### EXERCISE DATA
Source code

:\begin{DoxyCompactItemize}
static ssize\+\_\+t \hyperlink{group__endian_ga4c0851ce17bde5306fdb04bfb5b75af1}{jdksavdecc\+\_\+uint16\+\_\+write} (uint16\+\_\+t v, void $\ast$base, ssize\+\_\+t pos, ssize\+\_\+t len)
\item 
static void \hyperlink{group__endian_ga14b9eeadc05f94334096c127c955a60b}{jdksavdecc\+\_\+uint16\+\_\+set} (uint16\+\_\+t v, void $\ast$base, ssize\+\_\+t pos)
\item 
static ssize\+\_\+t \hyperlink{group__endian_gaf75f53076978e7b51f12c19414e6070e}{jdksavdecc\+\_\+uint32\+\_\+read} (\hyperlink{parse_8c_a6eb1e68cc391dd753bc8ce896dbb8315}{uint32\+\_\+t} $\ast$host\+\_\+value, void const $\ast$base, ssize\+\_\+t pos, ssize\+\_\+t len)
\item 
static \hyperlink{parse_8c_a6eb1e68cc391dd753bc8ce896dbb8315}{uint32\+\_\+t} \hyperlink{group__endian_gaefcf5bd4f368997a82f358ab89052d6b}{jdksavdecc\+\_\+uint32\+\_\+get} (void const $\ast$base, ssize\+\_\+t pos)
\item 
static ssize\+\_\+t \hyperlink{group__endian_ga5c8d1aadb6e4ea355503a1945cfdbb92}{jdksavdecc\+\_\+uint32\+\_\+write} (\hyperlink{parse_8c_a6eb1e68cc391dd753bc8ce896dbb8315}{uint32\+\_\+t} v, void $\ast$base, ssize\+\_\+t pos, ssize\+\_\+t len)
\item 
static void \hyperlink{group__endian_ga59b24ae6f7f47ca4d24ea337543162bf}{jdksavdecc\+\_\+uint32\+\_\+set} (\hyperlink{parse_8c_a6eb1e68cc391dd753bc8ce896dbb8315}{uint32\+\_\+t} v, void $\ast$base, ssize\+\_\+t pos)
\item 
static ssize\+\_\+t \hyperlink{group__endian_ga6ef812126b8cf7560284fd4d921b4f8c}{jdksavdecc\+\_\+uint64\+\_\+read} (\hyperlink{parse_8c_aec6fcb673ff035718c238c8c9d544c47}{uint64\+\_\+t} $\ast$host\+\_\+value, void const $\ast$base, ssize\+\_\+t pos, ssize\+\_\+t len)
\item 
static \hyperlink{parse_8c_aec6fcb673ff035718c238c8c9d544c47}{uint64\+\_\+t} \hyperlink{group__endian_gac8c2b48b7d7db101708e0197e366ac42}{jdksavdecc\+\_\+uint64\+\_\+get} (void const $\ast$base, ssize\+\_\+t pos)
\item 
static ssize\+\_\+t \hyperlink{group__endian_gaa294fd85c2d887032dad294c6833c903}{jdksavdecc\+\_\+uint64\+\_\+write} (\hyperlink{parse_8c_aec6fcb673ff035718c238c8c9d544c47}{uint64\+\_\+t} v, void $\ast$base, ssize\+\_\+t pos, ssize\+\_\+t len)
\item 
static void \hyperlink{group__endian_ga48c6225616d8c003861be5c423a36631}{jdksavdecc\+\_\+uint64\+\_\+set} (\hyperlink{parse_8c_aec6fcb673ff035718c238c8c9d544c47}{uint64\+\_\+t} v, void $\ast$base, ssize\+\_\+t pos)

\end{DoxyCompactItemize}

--

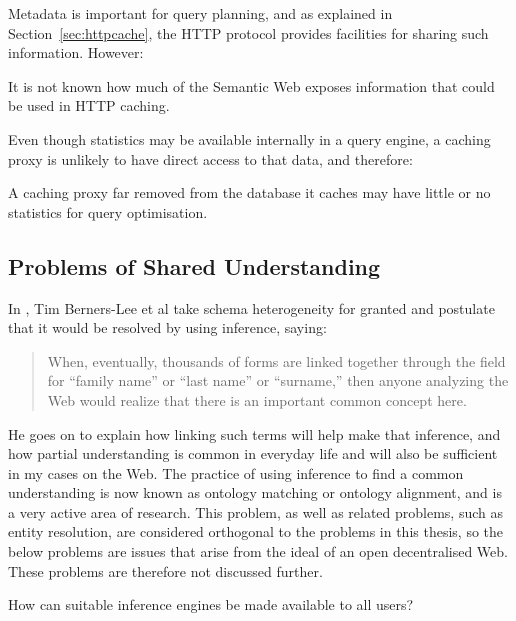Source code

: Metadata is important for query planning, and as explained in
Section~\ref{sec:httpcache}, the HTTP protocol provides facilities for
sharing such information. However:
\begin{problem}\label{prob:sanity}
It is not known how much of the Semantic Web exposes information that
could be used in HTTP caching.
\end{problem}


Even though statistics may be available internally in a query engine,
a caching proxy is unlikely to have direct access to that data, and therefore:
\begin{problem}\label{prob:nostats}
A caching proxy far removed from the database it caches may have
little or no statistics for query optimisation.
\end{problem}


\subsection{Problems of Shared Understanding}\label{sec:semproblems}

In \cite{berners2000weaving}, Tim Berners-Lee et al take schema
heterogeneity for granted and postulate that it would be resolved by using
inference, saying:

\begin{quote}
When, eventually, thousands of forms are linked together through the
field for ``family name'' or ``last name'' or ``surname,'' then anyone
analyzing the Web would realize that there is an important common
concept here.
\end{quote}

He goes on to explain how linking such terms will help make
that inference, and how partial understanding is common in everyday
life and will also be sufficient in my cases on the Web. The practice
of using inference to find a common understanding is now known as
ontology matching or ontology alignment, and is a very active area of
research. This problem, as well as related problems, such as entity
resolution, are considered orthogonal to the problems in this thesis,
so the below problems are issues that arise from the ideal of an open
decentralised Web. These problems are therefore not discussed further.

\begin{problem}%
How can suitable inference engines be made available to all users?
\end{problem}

### WHAT IS NEEDED
Please copy, exactly as written, every line in the listing above from the line with "as explained in" up to and including the line with "so the below".

### SOLUTION
: Metadata is important for query planning, and as explained in
Section~\ref{sec:httpcache}, the HTTP protocol provides facilities for
sharing such information. However:
\begin{problem}\label{prob:sanity}
It is not known how much of the Semantic Web exposes information that
could be used in HTTP caching.
\end{problem}


Even though statistics may be available internally in a query engine,
a caching proxy is unlikely to have direct access to that data, and therefore:
\begin{problem}\label{prob:nostats}
A caching proxy far removed from the database it caches may have
little or no statistics for query optimisation.
\end{problem}


\subsection{Problems of Shared Understanding}\label{sec:semproblems}

In \cite{berners2000weaving}, Tim Berners-Lee et al take schema
heterogeneity for granted and postulate that it would be resolved by using
inference, saying:

\begin{quote}
When, eventually, thousands of forms are linked together through the
field for ``family name'' or ``last name'' or ``surname,'' then anyone
analyzing the Web would realize that there is an important common
concept here.
\end{quote}

He goes on to explain how linking such terms will help make
that inference, and how partial understanding is common in everyday
life and will also be sufficient in my cases on the Web. The practice
of using inference to find a common understanding is now known as
ontology matching or ontology alignment, and is a very active area of
research. This problem, as well as related problems, such as entity
resolution, are considered orthogonal to the problems in this thesis,
so the below problems are issues that arise from the ideal of an open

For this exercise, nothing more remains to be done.